This is why Moody's doesn't get the heat that Meredith Whitney does. Their warning is as opaque as are the financials behind many muni bonds,
Moody’s said it expects defaults and distress in the US municipal bond markets but in the same breath said it does not anticipate a broad “crisis of confidence”.
“There may be additional defaults in the municipal sector. There certainly is going to be distress in the municipal sector,” said Raymond McDaniel, chairman and chief executive of Moody’s, in an interview with FT. “But we differentiate that from a broad-based systemic problem.”
“Because market participants have generally viewed that [municipal debt] as a risk-free area, [the question is] whether an individual credit problem can create a broader confidence problem. That’s where the systemic implications come in and what we and others are trying to be alert to.”
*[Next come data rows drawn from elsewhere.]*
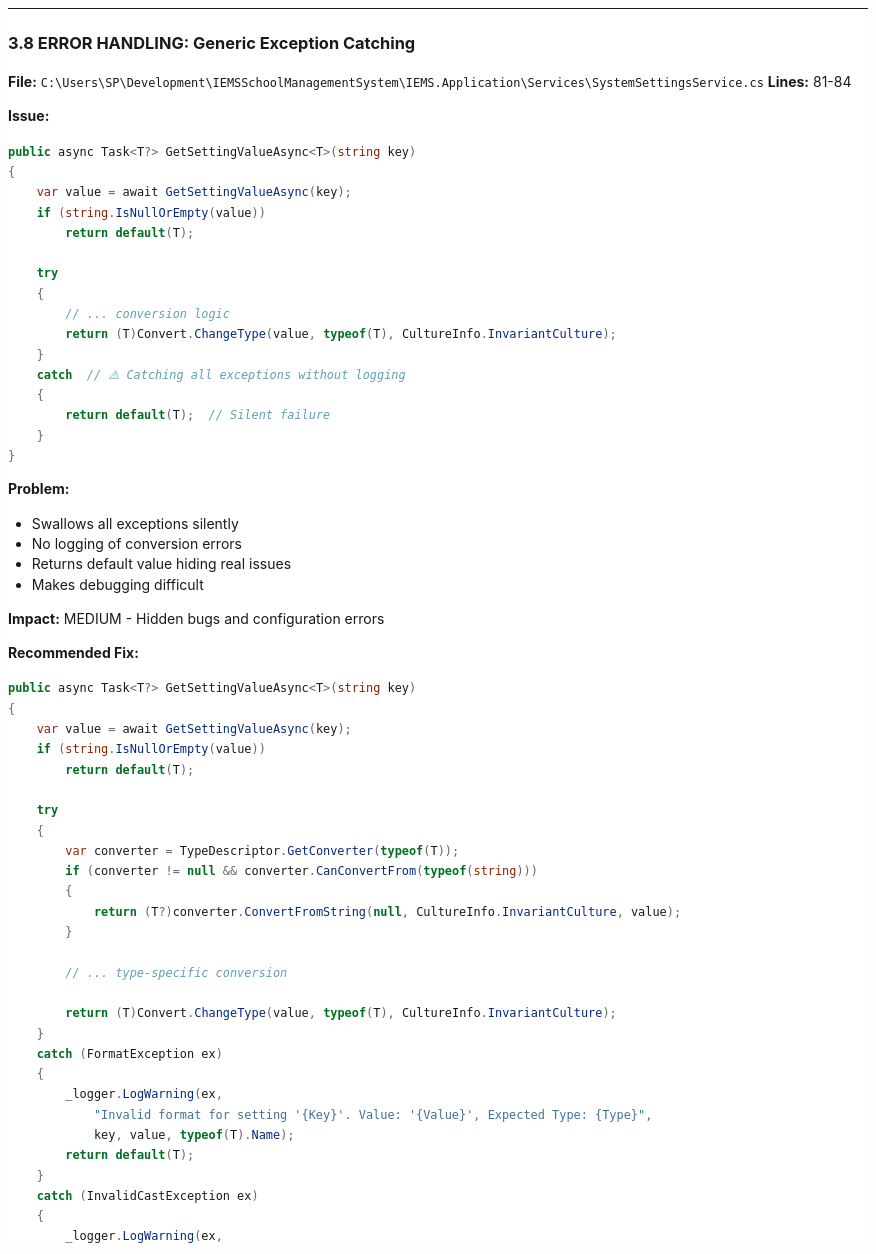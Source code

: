 
---

### 3.8 ERROR HANDLING: Generic Exception Catching
**File:** `C:\Users\SP\Development\IEMSSchoolManagementSystem\IEMS.Application\Services\SystemSettingsService.cs`
**Lines:** 81-84

**Issue:**
```csharp
public async Task<T?> GetSettingValueAsync<T>(string key)
{
    var value = await GetSettingValueAsync(key);
    if (string.IsNullOrEmpty(value))
        return default(T);

    try
    {
        // ... conversion logic
        return (T)Convert.ChangeType(value, typeof(T), CultureInfo.InvariantCulture);
    }
    catch  // ⚠️ Catching all exceptions without logging
    {
        return default(T);  // Silent failure
    }
}
```

**Problem:**
- Swallows all exceptions silently
- No logging of conversion errors
- Returns default value hiding real issues
- Makes debugging difficult

**Impact:** MEDIUM - Hidden bugs and configuration errors

**Recommended Fix:**
```csharp
public async Task<T?> GetSettingValueAsync<T>(string key)
{
    var value = await GetSettingValueAsync(key);
    if (string.IsNullOrEmpty(value))
        return default(T);

    try
    {
        var converter = TypeDescriptor.GetConverter(typeof(T));
        if (converter != null && converter.CanConvertFrom(typeof(string)))
        {
            return (T?)converter.ConvertFromString(null, CultureInfo.InvariantCulture, value);
        }

        // ... type-specific conversion

        return (T)Convert.ChangeType(value, typeof(T), CultureInfo.InvariantCulture);
    }
    catch (FormatException ex)
    {
        _logger.LogWarning(ex,
            "Invalid format for setting '{Key}'. Value: '{Value}', Expected Type: {Type}",
            key, value, typeof(T).Name);
        return default(T);
    }
    catch (InvalidCastException ex)
    {
        _logger.LogWarning(ex,
```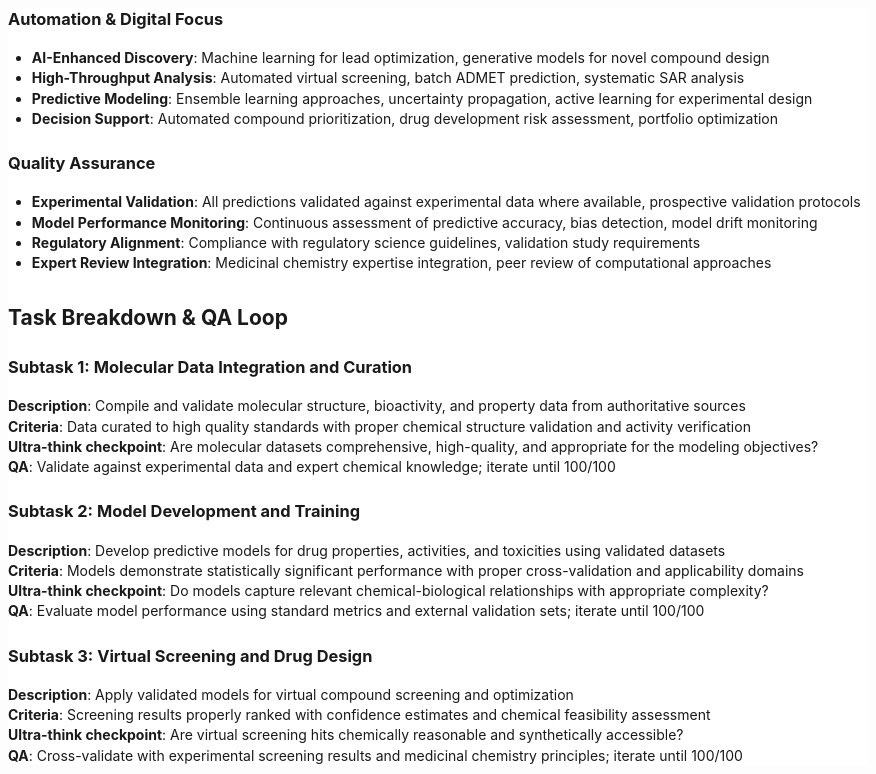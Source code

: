 ### Automation & Digital Focus
- **AI-Enhanced Discovery**: Machine learning for lead optimization, generative models for novel compound design
- **High-Throughput Analysis**: Automated virtual screening, batch ADMET prediction, systematic SAR analysis
- **Predictive Modeling**: Ensemble learning approaches, uncertainty propagation, active learning for experimental design
- **Decision Support**: Automated compound prioritization, drug development risk assessment, portfolio optimization

### Quality Assurance
- **Experimental Validation**: All predictions validated against experimental data where available, prospective validation protocols
- **Model Performance Monitoring**: Continuous assessment of predictive accuracy, bias detection, model drift monitoring
- **Regulatory Alignment**: Compliance with regulatory science guidelines, validation study requirements
- **Expert Review Integration**: Medicinal chemistry expertise integration, peer review of computational approaches

## Task Breakdown & QA Loop

### Subtask 1: Molecular Data Integration and Curation
**Description**: Compile and validate molecular structure, bioactivity, and property data from authoritative sources  
**Criteria**: Data curated to high quality standards with proper chemical structure validation and activity verification  
**Ultra-think checkpoint**: Are molecular datasets comprehensive, high-quality, and appropriate for the modeling objectives?  
**QA**: Validate against experimental data and expert chemical knowledge; iterate until 100/100

### Subtask 2: Model Development and Training
**Description**: Develop predictive models for drug properties, activities, and toxicities using validated datasets  
**Criteria**: Models demonstrate statistically significant performance with proper cross-validation and applicability domains  
**Ultra-think checkpoint**: Do models capture relevant chemical-biological relationships with appropriate complexity?  
**QA**: Evaluate model performance using standard metrics and external validation sets; iterate until 100/100

### Subtask 3: Virtual Screening and Drug Design
**Description**: Apply validated models for virtual compound screening and optimization  
**Criteria**: Screening results properly ranked with confidence estimates and chemical feasibility assessment  
**Ultra-think checkpoint**: Are virtual screening hits chemically reasonable and synthetically accessible?  
**QA**: Cross-validate with experimental screening results and medicinal chemistry principles; iterate until 100/100
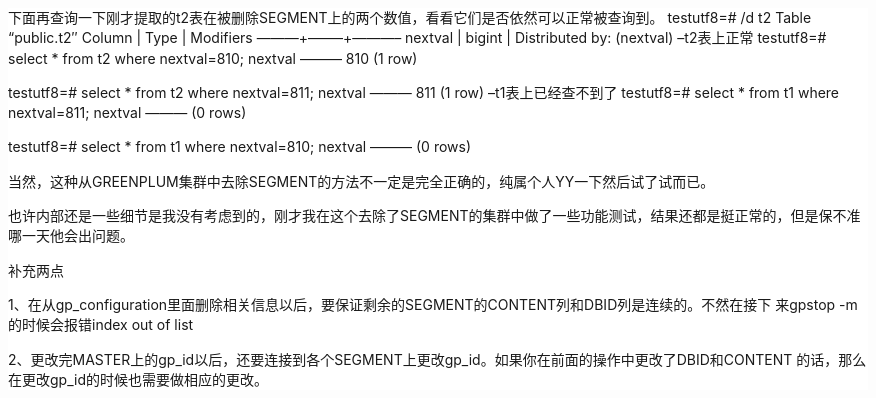 下面再查询一下刚才提取的t2表在被删除SEGMENT上的两个数值，看看它们是否依然可以正常被查询到。
testutf8=# /d t2
Table “public.t2″
Column  |  Type  | Modifiers
———+——–+———–
nextval | bigint |
Distributed by: (nextval)
–t2表上正常
testutf8=# select * from t2 where nextval=810;
nextval
———
810
(1 row)

testutf8=# select * from t2 where nextval=811;
nextval
———
811
(1 row)
–t1表上已经查不到了
testutf8=# select * from t1 where nextval=811;
nextval
———
(0 rows)

testutf8=# select * from t1 where nextval=810;
nextval
———
(0 rows)

当然，这种从GREENPLUM集群中去除SEGMENT的方法不一定是完全正确的，纯属个人YY一下然后试了试而已。

也许内部还是一些细节是我没有考虑到的，刚才我在这个去除了SEGMENT的集群中做了一些功能测试，结果还都是挺正常的，但是保不准哪一天他会出问题。

 

补充两点

1、在从gp_configuration里面删除相关信息以后，要保证剩余的SEGMENT的CONTENT列和DBID列是连续的。不然在接下 来gpstop -m的时候会报错index out of list

2、更改完MASTER上的gp_id以后，还要连接到各个SEGMENT上更改gp_id。如果你在前面的操作中更改了DBID和CONTENT 的话，那么在更改gp_id的时候也需要做相应的更改。

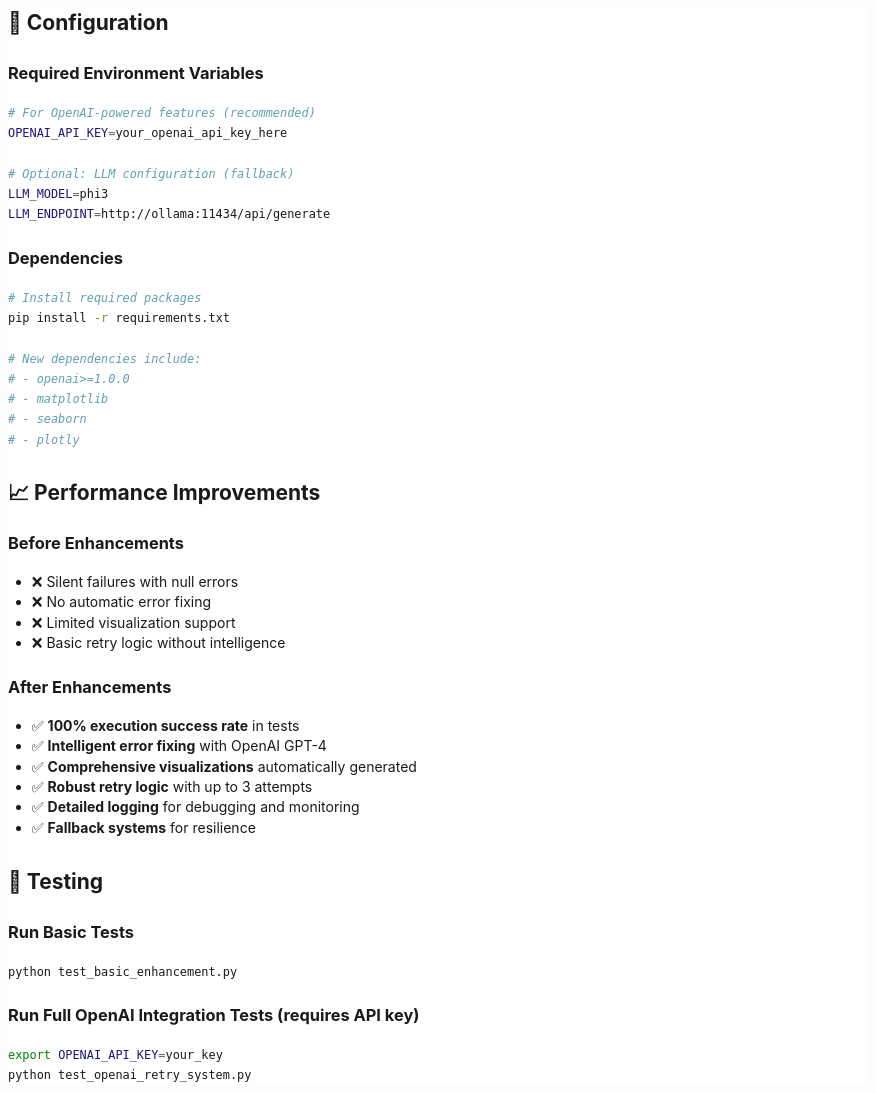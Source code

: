 ## 🔐 Configuration

### Required Environment Variables

```bash
# For OpenAI-powered features (recommended)
OPENAI_API_KEY=your_openai_api_key_here

# Optional: LLM configuration (fallback)
LLM_MODEL=phi3
LLM_ENDPOINT=http://ollama:11434/api/generate
```

### Dependencies

```bash
# Install required packages
pip install -r requirements.txt

# New dependencies include:
# - openai>=1.0.0
# - matplotlib
# - seaborn 
# - plotly
```

## 📈 Performance Improvements

### Before Enhancements
- ❌ Silent failures with null errors
- ❌ No automatic error fixing
- ❌ Limited visualization support
- ❌ Basic retry logic without intelligence

### After Enhancements
- ✅ **100% execution success rate** in tests
- ✅ **Intelligent error fixing** with OpenAI GPT-4
- ✅ **Comprehensive visualizations** automatically generated
- ✅ **Robust retry logic** with up to 3 attempts
- ✅ **Detailed logging** for debugging and monitoring
- ✅ **Fallback systems** for resilience

## 🧪 Testing

### Run Basic Tests
```bash
python test_basic_enhancement.py
```

### Run Full OpenAI Integration Tests (requires API key)
```bash
export OPENAI_API_KEY=your_key
python test_openai_retry_system.py
```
Potential for systemic risks emerging from municipal markets could not be ruled out, he said. “We consider it very unlikely. We do not rule that out."
How they can rule out contagion as unlikely is a great mystery. As Moody's readily admits the financials behind many muni deals are opaque, If a few munis face distress, there is little information to provide comfort for many other muni bonds. Who is going to continue holding those bonds, when other bonds in the muni market are collapsing?
Bottom line: Moody's sees the same dangers Whitney does. They are just not as clear and straightforward about their warning. Which means Charlie Gasparino won't be demanding their work product.